The first will only match a file called remy
with no extension, in the root of my web server.
The second will serve remy.html
, and the third ("normally") would serve the index.html
in the directory called remy
.
On face value however, it's not entirely clear (to me) whether the first request for me remy
is a file or a directory. Of course it can be both, but it's quickly becoming a mental minefield.
Aside: a file
scheme has 3 slashes (compared to the two used after http
) because the scheme for URLs is <proto>://<host>/<path>
and since file
(in most cases) has no host (it's your machine), it becomes file:///<path>
(ref).
Today's static servers
Today much of these defaults have been ironed out into "sensible defaults" and you'll be able to drop a directory of html files into a service like Netlify (or equally something of your own making) and URL handing is resolved for you.
In fact, Netlify offers a checkbox configuration option (my favourite kind, found under deployment options) that lets you support requests to https://example.com/remy
responds with remy.html
and requests to remy/
responds with remy/index.html
.
These are handled by redirects. How exactly Netlify do this I don't know (I'm sure it's somewhere), but AWS S3 buckets offer the same functionality, as does nginx, Apache and pretty much every other server (just not quite as nice as a checkbox).
In rewriting my blog backend software I had to generate all the static files myself and I have to consider whether my existing URL schema still worked (it is important to me that it still works and that my URLs live as long as I do).
How about my blog URLs?
If you're able to see the URL to this post, you'll see my blog post URL structure:
- Year
- Month
- Day
- Title (in "slug" form)
When I view this URL, I'm asking myself: what am I looking at?
Is it slashed-uri.html
? Is it index.html
? Is it a file designed to be served with a content type of text/html
but without a file extension? Maybe this isn't a static site, and the slug is a database key, more akin to /post?date=2019-03-22&slug=slashed-uri
?
With all that in mind, the question that now plagues me is:
Should this URL end in a slash?
Slash or not?
Let's see. Using Unix philosophy as a starting point, it would make sense that a post itself is a directory (even if a virtual one), that way all related assets (such as images, comments and so on) would live in the same directory. This alone seems like a really nice feature - all the related content lives together.
So a slash makes sense in this case. Then again, a trailing slash feels…a little superfluous to the interface to my content. It's just a character that someone (a visitor or someone else linking to my post) would need to type.

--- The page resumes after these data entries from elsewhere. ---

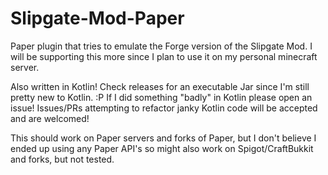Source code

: # Slipgate-Mod-Paper
Paper plugin that tries to emulate the Forge version of the Slipgate Mod. I will be supporting this more since I plan to use it on my personal minecraft server.

Also written in Kotlin! Check releases for an executable Jar since I'm still pretty new to Kotlin. :P 
If I did something "badly" in Kotlin please open an issue! Issues/PRs attempting to refactor janky Kotlin code will be accepted and are welcomed!

This should work on Paper servers and forks of Paper, but I don't believe I ended up using any Paper API's so might also work on Spigot/CraftBukkit and forks, but not tested.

These "pretty URLs", ones don't have slashes at the end, are it's completely within a web server's capabilities to redirect a request to the intended destination.
But then…what if my visitor does include a slash at the end?
Slash and not?
Do I do both? Just recently I was checking my existing blog software and I realised I was getting a valid response from both of these URLs:
The new problem here is: which one is correct? Or more specifically, which is the canonical URL?

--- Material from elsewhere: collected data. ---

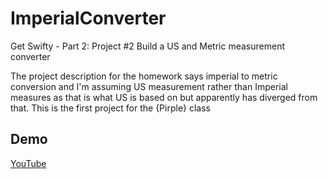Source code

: # ImperialConverter
Get Swifty - Part 2: Project #2 Build a US and Metric measurement converter

The project description for the homework says imperial to metric conversion and I'm assuming US measurement rather than Imperial measures as that is what US is based on but apparently has diverged from that.
This is the first project for the {Pirple} class

## Demo
[YouTube](https://youtu.be/SeZriMv3LyA)
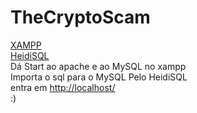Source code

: # TheCryptoScam
<a href="https://www.apachefriends.org/download.html">XAMPP</a> <br>
<a href="https://www.heidisql.com/download.php">HeidiSQL</a> <br>
Dá Start ao apache e ao MySQL no xampp <br>
Importa o sql para o MySQL Pelo HeidiSQL <br>
entra em <a href="http://localhost/">http://localhost/</a> <br>
:)
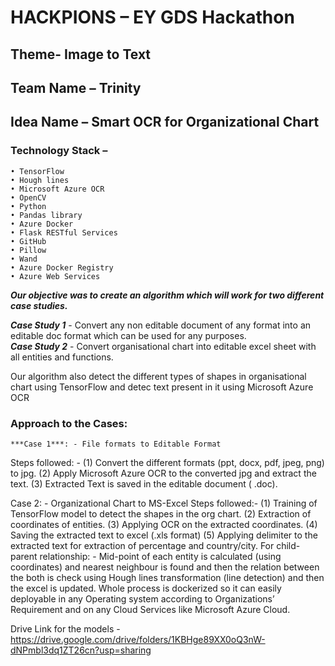 # HACKPIONS – EY GDS Hackathon
## Theme- Image to Text
## Team Name – Trinity
## Idea Name – Smart OCR for Organizational Chart
### Technology Stack – 
    • TensorFlow
    • Hough lines
    • Microsoft Azure OCR
    • OpenCV
    • Python
    • Pandas library
    • Azure Docker
    • Flask RESTful Services
    • GitHub
    • Pillow
    • Wand
    • Azure Docker Registry
    • Azure Web Services
    
***Our objective was to create an algorithm which will work for two different case studies.***

***Case Study 1*** - Convert any non editable document of any format into an editable doc format which can be used for any purposes.<br>
***Case Study 2*** - Convert organisational chart into editable excel sheet with all entities and functions.

Our algorithm also detect the different types of shapes in organisational chart using TensorFlow and detec text present in it using Microsoft Azure OCR

### Approach to the Cases:
    ***Case 1***: - File formats to Editable Format
Steps followed: -
    (1) Convert the different formats (ppt, docx, pdf, jpeg, png) to jpg. 
    (2) Apply Microsoft Azure OCR to the converted jpg and extract the text.
    (3) Extracted Text is saved in the editable document ( .doc).

Case 2: - Organizational Chart to MS-Excel
Steps followed:-
    (1) Training of TensorFlow model to detect the shapes in the org chart.
    (2) Extraction of coordinates of entities.
    (3) Applying OCR on the extracted coordinates.
    (4) Saving the extracted text to excel (.xls format)
    (5) Applying delimiter to the extracted text for extraction of percentage and country/city.
For child-parent relationship: -
Mid-point of each entity is calculated (using coordinates) and nearest neighbour is found and then the relation between the both is check using Hough lines transformation (line detection) and then the excel is updated.
Whole process is dockerized so it can easily deployable in any Operating system according to Organizations’ Requirement and on any Cloud Services like Microsoft Azure Cloud.

Drive Link for the models - https://drive.google.com/drive/folders/1KBHge89XX0oQ3nW-dNPmbl3dq1ZT26cn?usp=sharing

By some fluke, I had included the link rel
in my posts, that will read:
<link rel="canonical" href="https://remysharp.com/2018/12/24/memfetch">
But shouldn't one redirect on the other? It seems a little weird that my server responds a 200 OK
on both URLs. The canonical URLs are typically more useful for alternative pages (like an AMP formatted page, or perhaps a version hosted on a different URL, like Medium).
It's all a bit of a mess…
…and actually there's no rules. Which, is kinda good because it allows me to decide how my site should work, but means I keep flipping back and forth on what's the right way of doing URLs for my content.

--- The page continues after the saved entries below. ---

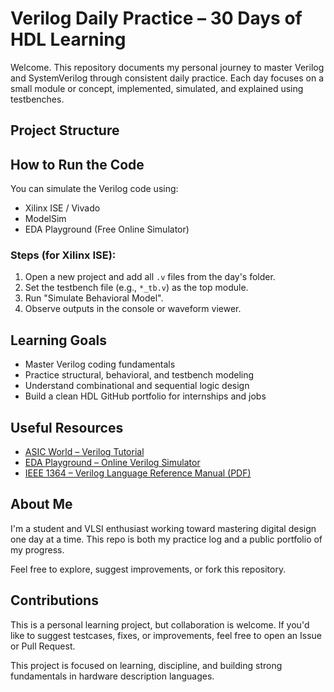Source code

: # Verilog Daily Practice – 30 Days of HDL Learning

Welcome. This repository documents my personal journey to master Verilog and SystemVerilog through consistent daily practice. Each day focuses on a small module or concept, implemented, simulated, and explained using testbenches.

## Project Structure


## How to Run the Code

You can simulate the Verilog code using:

- Xilinx ISE / Vivado
- ModelSim
- EDA Playground (Free Online Simulator)

### Steps (for Xilinx ISE):
1. Open a new project and add all `.v` files from the day's folder.
2. Set the testbench file (e.g., `*_tb.v`) as the top module.
3. Run "Simulate Behavioral Model".
4. Observe outputs in the console or waveform viewer.

## Learning Goals

- Master Verilog coding fundamentals
- Practice structural, behavioral, and testbench modeling
- Understand combinational and sequential logic design
- Build a clean HDL GitHub portfolio for internships and jobs

## Useful Resources

- [ASIC World – Verilog Tutorial](https://www.asic-world.com/verilog/)
- [EDA Playground – Online Verilog Simulator](https://www.edaplayground.com/)
- [IEEE 1364 – Verilog Language Reference Manual (PDF)](https://standards.ieee.org/ieee/1364/)

## About Me

I'm a student and VLSI enthusiast working toward mastering digital design one day at a time. This repo is both my practice log and a public portfolio of my progress.

Feel free to explore, suggest improvements, or fork this repository.

## Contributions

This is a personal learning project, but collaboration is welcome. If you'd like to suggest testcases, fixes, or improvements, feel free to open an Issue or Pull Request.

This project is focused on learning, discipline, and building strong fundamentals in hardware description languages.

In the end, for my rewrite of my blog software, I decided to generate named files so that a directory (for 2019) looks like this:
I chose to abandon the idea of having a directory for each post name only because the directories are generated from single markdown files, and the convenience of having a single file containing all the necessary information for the post was too great. Since my blog is mostly text it makes sense (in this case) to keep everything in a single file. Of course there's times I used images (as in this post), but all I need to do is make sure the image filename is unique enough so it doesn't collide with an existing filename (at 12 years of blogging it's yet to happen).